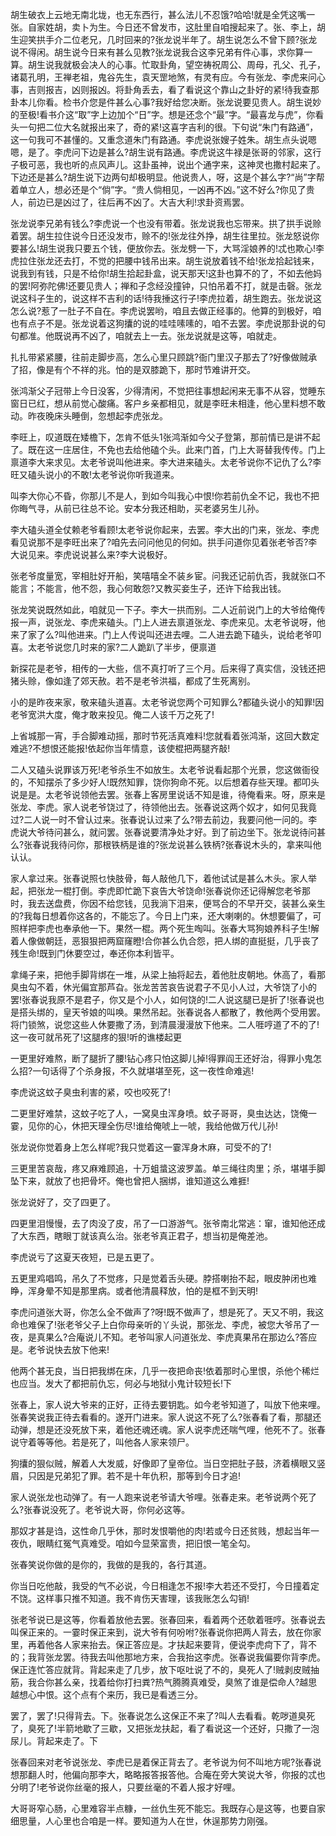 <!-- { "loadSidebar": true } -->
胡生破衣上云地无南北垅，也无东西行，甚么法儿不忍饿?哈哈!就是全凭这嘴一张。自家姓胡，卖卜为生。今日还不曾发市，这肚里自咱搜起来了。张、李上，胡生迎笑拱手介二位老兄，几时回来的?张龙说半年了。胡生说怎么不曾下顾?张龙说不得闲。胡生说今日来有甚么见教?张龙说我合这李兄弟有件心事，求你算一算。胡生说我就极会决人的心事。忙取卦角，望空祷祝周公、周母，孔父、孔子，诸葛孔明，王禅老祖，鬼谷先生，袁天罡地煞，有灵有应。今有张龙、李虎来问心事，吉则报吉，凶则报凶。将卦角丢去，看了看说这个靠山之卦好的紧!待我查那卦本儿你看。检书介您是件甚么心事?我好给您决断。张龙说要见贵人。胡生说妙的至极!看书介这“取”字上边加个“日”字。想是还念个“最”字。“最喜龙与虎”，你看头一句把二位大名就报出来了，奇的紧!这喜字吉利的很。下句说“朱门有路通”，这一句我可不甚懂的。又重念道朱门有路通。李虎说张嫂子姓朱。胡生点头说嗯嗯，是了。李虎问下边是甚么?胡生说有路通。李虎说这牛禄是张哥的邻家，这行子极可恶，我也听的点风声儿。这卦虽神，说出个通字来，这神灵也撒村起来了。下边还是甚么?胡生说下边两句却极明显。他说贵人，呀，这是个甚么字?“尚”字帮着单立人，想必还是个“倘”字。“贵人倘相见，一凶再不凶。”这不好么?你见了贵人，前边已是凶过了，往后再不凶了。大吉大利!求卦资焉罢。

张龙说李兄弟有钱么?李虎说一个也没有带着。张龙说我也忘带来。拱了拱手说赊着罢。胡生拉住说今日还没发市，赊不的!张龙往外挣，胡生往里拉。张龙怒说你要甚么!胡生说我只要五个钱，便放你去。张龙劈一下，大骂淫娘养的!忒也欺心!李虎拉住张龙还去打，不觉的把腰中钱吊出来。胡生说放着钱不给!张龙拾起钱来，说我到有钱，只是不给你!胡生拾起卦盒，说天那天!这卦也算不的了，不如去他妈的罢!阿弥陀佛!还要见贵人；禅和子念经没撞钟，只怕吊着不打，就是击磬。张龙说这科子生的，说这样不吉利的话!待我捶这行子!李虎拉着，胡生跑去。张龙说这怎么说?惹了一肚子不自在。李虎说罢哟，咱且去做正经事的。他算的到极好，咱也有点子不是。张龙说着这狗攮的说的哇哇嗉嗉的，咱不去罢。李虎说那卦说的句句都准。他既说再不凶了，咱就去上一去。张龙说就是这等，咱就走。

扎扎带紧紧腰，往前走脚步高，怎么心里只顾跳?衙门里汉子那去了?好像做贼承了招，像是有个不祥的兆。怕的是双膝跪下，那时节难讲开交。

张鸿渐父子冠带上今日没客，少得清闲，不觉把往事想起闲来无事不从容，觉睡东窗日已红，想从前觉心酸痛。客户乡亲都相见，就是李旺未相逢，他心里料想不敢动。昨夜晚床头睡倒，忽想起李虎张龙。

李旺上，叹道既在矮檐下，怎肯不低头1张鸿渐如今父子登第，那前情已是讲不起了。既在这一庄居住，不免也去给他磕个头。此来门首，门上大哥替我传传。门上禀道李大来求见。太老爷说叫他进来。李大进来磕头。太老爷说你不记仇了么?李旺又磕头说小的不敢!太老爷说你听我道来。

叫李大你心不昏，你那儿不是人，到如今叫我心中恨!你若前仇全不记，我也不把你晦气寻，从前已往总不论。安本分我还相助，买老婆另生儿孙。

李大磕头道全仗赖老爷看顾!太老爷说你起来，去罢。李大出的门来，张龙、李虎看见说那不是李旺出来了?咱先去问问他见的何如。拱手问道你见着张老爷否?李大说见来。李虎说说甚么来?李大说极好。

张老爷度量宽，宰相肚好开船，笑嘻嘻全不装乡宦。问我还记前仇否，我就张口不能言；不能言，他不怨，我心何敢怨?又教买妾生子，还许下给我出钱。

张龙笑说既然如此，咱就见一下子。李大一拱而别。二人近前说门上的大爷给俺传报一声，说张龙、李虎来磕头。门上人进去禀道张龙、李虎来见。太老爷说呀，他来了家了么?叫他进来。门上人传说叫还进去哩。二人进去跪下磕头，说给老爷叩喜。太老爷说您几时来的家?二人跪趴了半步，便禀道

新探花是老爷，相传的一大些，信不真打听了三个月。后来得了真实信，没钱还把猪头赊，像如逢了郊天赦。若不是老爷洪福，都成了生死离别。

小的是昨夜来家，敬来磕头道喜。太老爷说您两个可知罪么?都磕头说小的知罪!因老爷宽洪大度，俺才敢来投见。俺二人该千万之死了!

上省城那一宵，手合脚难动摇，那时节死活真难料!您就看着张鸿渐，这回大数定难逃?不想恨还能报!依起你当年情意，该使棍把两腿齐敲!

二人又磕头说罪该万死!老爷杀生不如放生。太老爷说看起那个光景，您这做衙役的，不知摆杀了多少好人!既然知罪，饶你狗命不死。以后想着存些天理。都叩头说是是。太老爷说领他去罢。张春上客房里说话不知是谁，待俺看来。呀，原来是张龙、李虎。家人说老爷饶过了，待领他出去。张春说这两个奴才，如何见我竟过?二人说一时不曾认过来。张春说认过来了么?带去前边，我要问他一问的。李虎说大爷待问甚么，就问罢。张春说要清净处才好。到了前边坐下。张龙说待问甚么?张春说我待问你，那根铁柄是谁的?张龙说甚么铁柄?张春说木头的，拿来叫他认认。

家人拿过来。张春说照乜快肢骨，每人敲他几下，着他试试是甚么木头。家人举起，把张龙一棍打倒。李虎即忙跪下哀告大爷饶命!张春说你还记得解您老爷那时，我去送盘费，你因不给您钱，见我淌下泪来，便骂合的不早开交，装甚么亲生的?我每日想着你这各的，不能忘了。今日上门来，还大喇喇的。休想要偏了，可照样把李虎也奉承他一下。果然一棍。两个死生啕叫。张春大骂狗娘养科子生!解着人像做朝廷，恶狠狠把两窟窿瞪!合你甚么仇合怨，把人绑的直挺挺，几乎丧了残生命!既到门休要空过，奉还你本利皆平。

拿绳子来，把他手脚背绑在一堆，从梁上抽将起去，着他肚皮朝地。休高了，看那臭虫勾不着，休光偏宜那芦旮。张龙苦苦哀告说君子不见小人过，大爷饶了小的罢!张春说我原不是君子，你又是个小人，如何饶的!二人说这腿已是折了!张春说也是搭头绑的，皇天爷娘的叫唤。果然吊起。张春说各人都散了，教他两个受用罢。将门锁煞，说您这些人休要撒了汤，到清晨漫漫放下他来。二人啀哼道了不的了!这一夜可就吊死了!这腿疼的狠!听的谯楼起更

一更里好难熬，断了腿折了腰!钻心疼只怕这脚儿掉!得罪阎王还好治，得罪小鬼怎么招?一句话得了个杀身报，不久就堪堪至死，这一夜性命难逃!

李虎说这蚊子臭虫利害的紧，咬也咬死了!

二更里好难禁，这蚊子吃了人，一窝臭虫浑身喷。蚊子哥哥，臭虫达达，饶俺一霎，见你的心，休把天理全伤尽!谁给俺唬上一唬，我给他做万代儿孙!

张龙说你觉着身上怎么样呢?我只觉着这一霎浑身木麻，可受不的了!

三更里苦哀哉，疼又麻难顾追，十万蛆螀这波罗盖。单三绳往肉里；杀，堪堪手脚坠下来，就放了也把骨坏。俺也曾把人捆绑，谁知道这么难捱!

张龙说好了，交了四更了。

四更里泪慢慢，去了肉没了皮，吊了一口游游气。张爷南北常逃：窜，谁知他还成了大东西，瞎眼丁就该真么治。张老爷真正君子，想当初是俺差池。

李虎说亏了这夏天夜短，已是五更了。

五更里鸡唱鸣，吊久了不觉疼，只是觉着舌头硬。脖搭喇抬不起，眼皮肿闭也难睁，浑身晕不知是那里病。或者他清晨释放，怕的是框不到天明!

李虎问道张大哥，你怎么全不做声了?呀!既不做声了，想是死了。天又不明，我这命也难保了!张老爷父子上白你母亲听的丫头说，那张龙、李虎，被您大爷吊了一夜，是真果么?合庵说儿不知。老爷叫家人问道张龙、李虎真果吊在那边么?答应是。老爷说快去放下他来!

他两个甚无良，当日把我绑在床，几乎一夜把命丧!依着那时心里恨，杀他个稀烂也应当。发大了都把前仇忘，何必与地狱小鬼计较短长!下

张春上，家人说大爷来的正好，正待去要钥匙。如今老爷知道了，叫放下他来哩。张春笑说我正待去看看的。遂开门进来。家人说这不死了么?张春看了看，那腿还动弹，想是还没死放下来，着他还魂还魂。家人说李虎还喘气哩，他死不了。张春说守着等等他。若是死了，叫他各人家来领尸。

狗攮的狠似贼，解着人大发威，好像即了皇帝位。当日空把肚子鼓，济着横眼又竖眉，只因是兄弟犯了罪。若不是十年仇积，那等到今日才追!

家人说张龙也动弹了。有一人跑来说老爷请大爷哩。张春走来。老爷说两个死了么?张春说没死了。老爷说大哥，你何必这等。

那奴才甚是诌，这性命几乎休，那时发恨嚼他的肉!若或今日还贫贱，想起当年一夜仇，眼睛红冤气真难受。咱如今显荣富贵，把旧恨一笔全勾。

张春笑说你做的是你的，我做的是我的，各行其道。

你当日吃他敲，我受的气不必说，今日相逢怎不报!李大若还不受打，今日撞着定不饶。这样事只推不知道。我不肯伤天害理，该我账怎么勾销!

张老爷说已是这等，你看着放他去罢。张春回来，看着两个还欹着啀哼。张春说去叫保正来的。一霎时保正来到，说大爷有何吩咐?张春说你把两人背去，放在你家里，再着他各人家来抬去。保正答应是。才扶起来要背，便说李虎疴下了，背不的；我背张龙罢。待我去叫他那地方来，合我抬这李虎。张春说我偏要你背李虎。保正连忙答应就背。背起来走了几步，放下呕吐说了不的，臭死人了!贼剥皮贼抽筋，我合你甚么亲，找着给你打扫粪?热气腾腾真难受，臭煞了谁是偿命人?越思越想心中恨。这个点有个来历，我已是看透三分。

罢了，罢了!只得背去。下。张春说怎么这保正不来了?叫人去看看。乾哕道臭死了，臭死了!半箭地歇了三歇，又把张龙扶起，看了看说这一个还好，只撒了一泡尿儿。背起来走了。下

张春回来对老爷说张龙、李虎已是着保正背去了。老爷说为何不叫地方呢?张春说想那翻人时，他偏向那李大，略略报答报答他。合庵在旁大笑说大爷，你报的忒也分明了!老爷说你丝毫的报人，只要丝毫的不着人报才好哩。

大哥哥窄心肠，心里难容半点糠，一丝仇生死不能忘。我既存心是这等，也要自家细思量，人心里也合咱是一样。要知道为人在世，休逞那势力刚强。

- - - - -

What you have to do: Repeat word for word the lines above that run from the line containing "四更里泪慢慢，去了肉没了皮，" through the line containing "李虎问道张大哥，你怎么全不做", both ends included, and nothing else.

The completed task:
四更里泪慢慢，去了肉没了皮，吊了一口游游气。张爷南北常逃：窜，谁知他还成了大东西，瞎眼丁就该真么治。张老爷真正君子，想当初是俺差池。

李虎说亏了这夏天夜短，已是五更了。

五更里鸡唱鸣，吊久了不觉疼，只是觉着舌头硬。脖搭喇抬不起，眼皮肿闭也难睁，浑身晕不知是那里病。或者他清晨释放，怕的是框不到天明!

李虎问道张大哥，你怎么全不做声了?呀!既不做声了，想是死了。天又不明，我这命也难保了!张老爷父子上白你母亲听的丫头说，那张龙、李虎，被您大爷吊了一夜，是真果么?合庵说儿不知。老爷叫家人问道张龙、李虎真果吊在那边么?答应是。老爷说快去放下他来!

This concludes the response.